Most of them are relatively new in the trade, hence less experienced than well known houses in UK. Depending on the currency rate, for past two years, UK bespoke might be less expensive than Japanese who apprenticed (some time not so long time) there. So it can be seen "Why I pay more to the apprentice than to the master who trained him?"
I am in the process of making one at GC.
That is exactly what I think many Japanese are thinking, in fact that is one of the ongoing issue/topic being discussed at the Bespoke thread in the Japanese 2ch forum. "Why pay same or more for a Japanese maker?"
UK firms like Cleverley definitely has an edge in career and experience, and many Japanese still wouldn't ever consider getting a bespoke locally made.

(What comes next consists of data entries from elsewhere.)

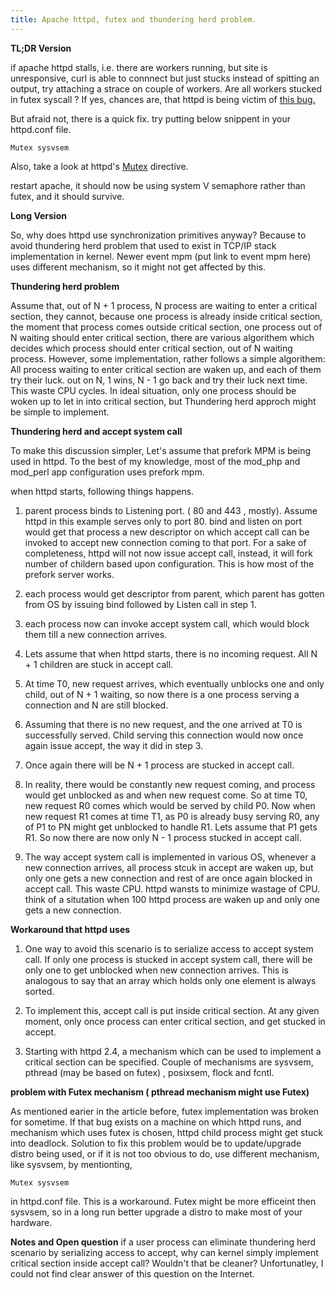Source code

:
 ```yaml
---
title: Apache httpd, futex and thundering herd problem.
---
```

**TL;DR Version** 

if apache httpd stalls, i.e. there are workers running, but site is unresponsive, curl is able to connnect 
but just stucks instead of spitting an output, try attaching a strace on couple of workers. Are all workers 
stucked in futex syscall ? If yes, chances are, that httpd is being victim of [this bug.](https://groups.google.com/forum/#!topic/mechanical-sympathy/QbmpZxp6C64)

But afraid not, there is a quick fix. try putting below snippent in your httpd.conf file.

``` Mutex sysvsem ``` 

Also, take a look at httpd's [Mutex](https://httpd.apache.org/docs/2.4/mod/core.html#mutex) directive. 

restart apache, it should now be using system V semaphore rather than futex, and it should survive. 

**Long Version**

So, why does httpd use synchronization primitives anyway? Because to avoid thundering herd problem 
that used to exist in TCP/IP stack implementation in kernel. Newer event mpm (put link to event mpm here) 
uses different mechanism, so it might not get affected by this. 

**Thundering herd problem**

Assume that, out of N + 1 process,  N process are waiting to enter a critical section, they cannot, because
one process is already inside critical section, the moment that process comes outside critical section, one process
out of N waiting should enter critical section, there are various algorithem which decides which process should enter 
critical section, out of N waiting process. However, some implementation, rather follows a simple algorithem: All process
waiting to enter critical section are waken up, and each of them try their luck. out on N, 1 wins, N - 1 go back and try 
their luck next time. This waste CPU cycles. In ideal situation, only one process should be woken up to let in into critical 
section, but Thundering herd approch might be simple to implement. 


**Thundering herd and accept system call** 

To make this discussion simpler, Let's assume that prefork MPM is being used in httpd. To the best of my knowledge, 
most of the mod_php and mod_perl app configuration uses prefork mpm.

when httpd starts, following things happens. 

1.  parent process binds to Listening port. ( 80 and 443 , mostly). Assume httpd in this example serves only to port 80.
bind and listen on port would get that process a new descriptor on which accept call can be invoked to accept new connection coming
to that port. For a sake of completeness, httpd will not now issue accept call, instead, it will fork number of childern
based upon configuration. This is how most of the prefork server works.

2.  each process would get descriptor from parent, which parent has gotten from OS by issuing bind followed by Listen call in step 1.

3.  each process now can invoke accept system call, which would block them till a new connection arrives. 

4.  Lets assume that when httpd starts, there is no incoming request. All N + 1 children are stuck in accept call.

5.  At time T0, new request arrives, which eventually unblocks one and only child, out of N + 1 waiting, so now there is a 
one process serving a connection and N are still blocked.

6.  Assuming that there is no new request, and the one arrived at T0 is successfully served. Child serving this connection would now
once again issue accept, the way it did in step 3. 

7.  Once again there will be N + 1 process are stucked in accept call. 

8. In reality, there would be constantly new request coming, and process would get unblocked as and when new request come. 
So at time T0, new request R0 comes which would be served by child P0. Now when new request R1 comes at time T1, as P0 is already busy serving 
R0, any of P1 to PN might get unblocked to handle R1. Lets assume that P1 gets R1. So now there are now only N - 1 process stucked in accept call. 

9. The way accept system call is implemented in various OS, whenever a new connection arrives, all process stcuk in accept are waken up, 
but only one gets a new connection and rest of are once again blocked in accept call. This waste CPU. httpd wansts to minimize wastage of CPU. 
think of a situtation when 100 httpd process are waken up and only one gets a new connection. 


**Workaround that httpd uses** 
1.  One way to avoid this scenario is to serialize access to accept system call. If only one process is stucked in 
accept system call, there will be only one to get unblocked when new connection arrives. This is analogous to say 
that an array which holds only one element is always sorted.

2. To implement this, accept call is put inside critical section. At any given moment, only once process can enter critical section, and get 
stucked in accept. 

3. Starting with httpd 2.4, a mechanism which can be used to implement a critical section can be specified. Couple of mechanisms are 
sysvsem, pthread (may be based on futex) , posixsem, flock and fcntl. 

**problem with Futex mechanism ( pthread mechanism might use Futex)**

As mentioned earier in the article before, futex implementation was broken for sometime. If that bug exists on a machine on which 
httpd runs, and mechanism which uses futex is chosen, httpd child process might get stuck into deadlock. Solution to fix this 
problem would be to update/upgrade distro being used, or if it is not too obvious to do, use different mechanism, like sysvsem, 
by mentionting,

```Mutex sysvsem```

in httpd.conf file. This is a workaround. Futex might be more efficeint then sysvsem, so in a long run better upgrade a distro to make 
most of your hardware.

**Notes and Open question**
if a user process can eliminate thundering herd scenario by serializing access to accept, why can kernel simply implement critical section 
inside accept call? Wouldn't that be cleaner? Unfortunatley, I could not find clear answer of this question on the Internet.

Of course, the main advantages of ordering locally is language for one, and being able to build a lasting relationship (or a patron-like relationship) with the makers.
There are several other factors that I hear among pro-Japanese bespoke voices:
1. They understand Japanese feet/anatomy as well as living customs better
2. Perceived to be made in a higher standard of quality vs European shoes
3. Support local artisans and industry
4. Stylistically catching up (or have caught up already)
And also keep in mind of how Japanese makers think about pricing their shoes. With an output of 4 to 6 pairs a month at best, ¥300K or so per pair is reasonable, if they intend to make a living or support a family just by making shoes (in the world's most expensive country to live). Any less, I find it hard for most makers to do it full time. Many in fact run shoemaking schools, or teach at local technical colleges. I don't think shoemaking is a career that will make any of them rich, but they love what they do, so good for them.
I assume many English outworkers aren't able to support their lives by just making shoes, not sure but that is what I've heard.
Considering that the shoemaking trade, especially the hand made variety, is a traditional craft that arguably has been on an irreversible decline in Europe and elsewhere, I think it is absolutely fantastic that it is seeing a Renaissance of some sort in Japan (of all places). And the fact that these small Bespoke artisans are still running the business after some years means that there must be a steady or growing pool of patrons that support them. The week yen definitely won't hurt (unless they import their materials).